Il résulte des pièces produites par l’employeur que Monsieur X était assisté dans ses démarches par une assistante sociale et que celle-ci n’a transmis les décomptes d’indemnités journalières perçues par le salarié que le 4 avril 2016.
Il ressort des échanges de mails et courrier entre la société Scieries et Exploitations Forestières Dupriez Lepinette et l’organisme de prévoyance Ag2R La Mondiale que dès le 12 avril 2016 l’employeur a sollicité l’intervention de l’assurance et qu’il a transmis les pièces sollicitées et relancé à plusieurs reprises l’organisme.
Il n’est pas contesté par le salarié qu’il a été intégralement rempli de ses droits au titre des indemnités
prévoyance en octobre et novembre 2016.
Le salarié n’établit pas que le retard dans le versement de ses indemnités soit en lien avec un comportement fautif de son employeur.
En conséquence, par confirmation du jugement entrepris, Monsieur X sera débouté de sa demande de dommages et intérêts.

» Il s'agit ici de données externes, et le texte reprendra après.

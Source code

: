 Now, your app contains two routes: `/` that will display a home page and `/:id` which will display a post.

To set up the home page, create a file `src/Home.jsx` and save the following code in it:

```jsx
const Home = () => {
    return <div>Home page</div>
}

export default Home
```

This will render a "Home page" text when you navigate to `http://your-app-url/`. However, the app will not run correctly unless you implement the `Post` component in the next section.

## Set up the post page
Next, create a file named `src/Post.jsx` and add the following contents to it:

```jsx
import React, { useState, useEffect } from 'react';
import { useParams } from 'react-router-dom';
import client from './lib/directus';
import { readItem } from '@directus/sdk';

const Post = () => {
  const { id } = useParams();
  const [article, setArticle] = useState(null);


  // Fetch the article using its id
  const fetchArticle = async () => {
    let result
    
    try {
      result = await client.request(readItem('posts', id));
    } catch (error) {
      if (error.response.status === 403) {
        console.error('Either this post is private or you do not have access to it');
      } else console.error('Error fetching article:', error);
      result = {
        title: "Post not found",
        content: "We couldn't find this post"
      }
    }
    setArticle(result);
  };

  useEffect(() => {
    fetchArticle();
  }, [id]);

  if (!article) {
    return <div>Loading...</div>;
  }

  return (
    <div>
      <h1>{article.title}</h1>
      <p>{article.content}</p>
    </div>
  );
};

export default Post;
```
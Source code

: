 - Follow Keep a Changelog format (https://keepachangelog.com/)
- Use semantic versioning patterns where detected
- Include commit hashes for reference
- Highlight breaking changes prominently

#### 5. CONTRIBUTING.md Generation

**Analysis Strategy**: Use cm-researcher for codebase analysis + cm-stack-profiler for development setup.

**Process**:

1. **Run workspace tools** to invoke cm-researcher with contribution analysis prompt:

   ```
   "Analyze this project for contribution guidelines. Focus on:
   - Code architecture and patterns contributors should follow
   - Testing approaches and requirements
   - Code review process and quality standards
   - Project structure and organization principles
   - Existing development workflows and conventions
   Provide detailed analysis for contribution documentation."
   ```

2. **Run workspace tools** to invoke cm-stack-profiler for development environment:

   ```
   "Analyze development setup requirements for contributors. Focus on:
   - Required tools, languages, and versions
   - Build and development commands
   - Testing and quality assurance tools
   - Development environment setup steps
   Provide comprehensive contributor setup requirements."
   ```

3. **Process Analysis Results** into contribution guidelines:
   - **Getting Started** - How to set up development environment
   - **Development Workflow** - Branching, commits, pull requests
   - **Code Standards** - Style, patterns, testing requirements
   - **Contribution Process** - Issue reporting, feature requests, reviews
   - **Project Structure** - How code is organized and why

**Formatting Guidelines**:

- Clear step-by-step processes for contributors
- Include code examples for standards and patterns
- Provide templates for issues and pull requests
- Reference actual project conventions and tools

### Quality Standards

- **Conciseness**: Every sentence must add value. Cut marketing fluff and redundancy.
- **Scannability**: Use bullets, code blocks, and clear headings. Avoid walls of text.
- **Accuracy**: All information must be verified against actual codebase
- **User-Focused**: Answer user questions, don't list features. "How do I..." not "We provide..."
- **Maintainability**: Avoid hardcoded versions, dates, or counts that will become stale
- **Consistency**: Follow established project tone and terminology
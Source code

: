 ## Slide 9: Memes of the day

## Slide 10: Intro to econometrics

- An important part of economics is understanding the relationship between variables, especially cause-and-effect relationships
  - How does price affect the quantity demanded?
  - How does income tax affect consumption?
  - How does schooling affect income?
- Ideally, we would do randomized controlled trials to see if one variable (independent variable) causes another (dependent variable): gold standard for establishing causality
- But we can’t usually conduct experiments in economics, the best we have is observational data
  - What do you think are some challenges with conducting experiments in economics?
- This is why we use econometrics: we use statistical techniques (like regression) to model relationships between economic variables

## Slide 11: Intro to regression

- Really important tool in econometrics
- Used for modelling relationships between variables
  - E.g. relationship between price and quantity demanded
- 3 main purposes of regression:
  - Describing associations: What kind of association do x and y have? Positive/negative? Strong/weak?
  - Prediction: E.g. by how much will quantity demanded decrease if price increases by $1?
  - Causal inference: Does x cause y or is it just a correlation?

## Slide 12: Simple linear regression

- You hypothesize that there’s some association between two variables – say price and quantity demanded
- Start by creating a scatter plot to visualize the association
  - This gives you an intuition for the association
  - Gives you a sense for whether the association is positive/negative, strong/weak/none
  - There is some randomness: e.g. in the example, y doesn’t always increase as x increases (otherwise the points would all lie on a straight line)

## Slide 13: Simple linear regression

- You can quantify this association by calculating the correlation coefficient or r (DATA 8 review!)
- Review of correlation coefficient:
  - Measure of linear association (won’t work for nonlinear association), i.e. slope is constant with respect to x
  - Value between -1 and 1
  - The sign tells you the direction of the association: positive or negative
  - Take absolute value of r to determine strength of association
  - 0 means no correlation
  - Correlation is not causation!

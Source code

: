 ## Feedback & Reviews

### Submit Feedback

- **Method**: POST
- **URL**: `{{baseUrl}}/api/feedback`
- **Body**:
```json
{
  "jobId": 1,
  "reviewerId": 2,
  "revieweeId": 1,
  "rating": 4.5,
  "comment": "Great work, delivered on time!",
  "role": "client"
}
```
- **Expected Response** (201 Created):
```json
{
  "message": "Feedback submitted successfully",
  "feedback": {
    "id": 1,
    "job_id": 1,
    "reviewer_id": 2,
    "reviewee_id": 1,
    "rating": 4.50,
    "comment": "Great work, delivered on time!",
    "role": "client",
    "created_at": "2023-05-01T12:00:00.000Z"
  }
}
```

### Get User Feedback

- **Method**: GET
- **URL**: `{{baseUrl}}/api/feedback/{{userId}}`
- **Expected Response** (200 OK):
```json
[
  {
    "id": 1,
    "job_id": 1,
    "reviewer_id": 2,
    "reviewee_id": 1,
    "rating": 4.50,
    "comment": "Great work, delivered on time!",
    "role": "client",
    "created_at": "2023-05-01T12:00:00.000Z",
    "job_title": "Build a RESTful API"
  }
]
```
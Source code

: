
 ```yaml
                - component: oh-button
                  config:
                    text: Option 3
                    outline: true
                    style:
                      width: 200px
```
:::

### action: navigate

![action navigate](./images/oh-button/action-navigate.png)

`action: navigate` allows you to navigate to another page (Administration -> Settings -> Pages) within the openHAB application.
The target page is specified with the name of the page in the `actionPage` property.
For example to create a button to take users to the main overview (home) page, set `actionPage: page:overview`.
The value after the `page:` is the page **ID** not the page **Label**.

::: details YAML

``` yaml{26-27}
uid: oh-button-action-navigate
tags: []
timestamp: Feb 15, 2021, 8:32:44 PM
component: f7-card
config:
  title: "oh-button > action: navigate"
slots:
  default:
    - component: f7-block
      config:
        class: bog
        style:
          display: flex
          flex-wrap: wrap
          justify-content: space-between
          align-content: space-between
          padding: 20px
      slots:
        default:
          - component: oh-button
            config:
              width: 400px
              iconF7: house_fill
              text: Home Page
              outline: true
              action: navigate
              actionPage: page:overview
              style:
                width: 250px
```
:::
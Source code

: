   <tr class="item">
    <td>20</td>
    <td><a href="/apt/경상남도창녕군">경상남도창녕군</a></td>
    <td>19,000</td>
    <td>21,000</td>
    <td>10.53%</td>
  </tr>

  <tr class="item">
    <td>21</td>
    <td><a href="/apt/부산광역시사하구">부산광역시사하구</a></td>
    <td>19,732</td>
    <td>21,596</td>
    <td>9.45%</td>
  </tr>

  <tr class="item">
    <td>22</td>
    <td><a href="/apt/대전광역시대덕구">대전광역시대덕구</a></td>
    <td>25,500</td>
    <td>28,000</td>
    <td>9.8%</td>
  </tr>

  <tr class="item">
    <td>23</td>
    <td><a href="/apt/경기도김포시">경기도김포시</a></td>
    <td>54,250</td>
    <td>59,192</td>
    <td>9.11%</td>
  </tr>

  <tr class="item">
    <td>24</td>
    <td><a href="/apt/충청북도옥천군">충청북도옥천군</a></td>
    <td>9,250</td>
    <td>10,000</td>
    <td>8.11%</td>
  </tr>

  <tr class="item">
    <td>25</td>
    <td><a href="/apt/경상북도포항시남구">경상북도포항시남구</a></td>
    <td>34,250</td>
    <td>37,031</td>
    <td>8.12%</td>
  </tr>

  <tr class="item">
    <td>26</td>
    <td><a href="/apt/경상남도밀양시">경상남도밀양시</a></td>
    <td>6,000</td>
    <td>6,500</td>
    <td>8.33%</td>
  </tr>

Sur les frais irrépétibles et les dépens
Eu égard au résultat principalement confirmatif de l’instance, l’équité commande de laisser à chaque partie la charge de ses propres frais irrépétibles et dépens pour la procédure d’appel.
PAR CES MOTIFS
La cour, statuant contradictoirement et en dernier ressort ;
Confirme le jugement du conseil de prud’hommes de Creil du 14 janvier 2019 sauf en ce qu’il a débouté le salarié de sa demande de dommages et intérêts pour défaut de visite médicale d’embauche ;
Statuant à nouveau du chef infirmé et y ajoutant :
Condamne la société Scieries et Exploitations Forestières Dupriez Lepinette à verser à Monsieur Y X la somme de 1 000 euros à titre de dommages et intérêts pour défaut de visite médicale d’embauche ;
Dit que chacune des parties conservera la charge de ses frais irrépétibles d’appel ;
Rejette toute autre demande ;
Dit que chacune des parties conservera la charge de ses dépens d’appel.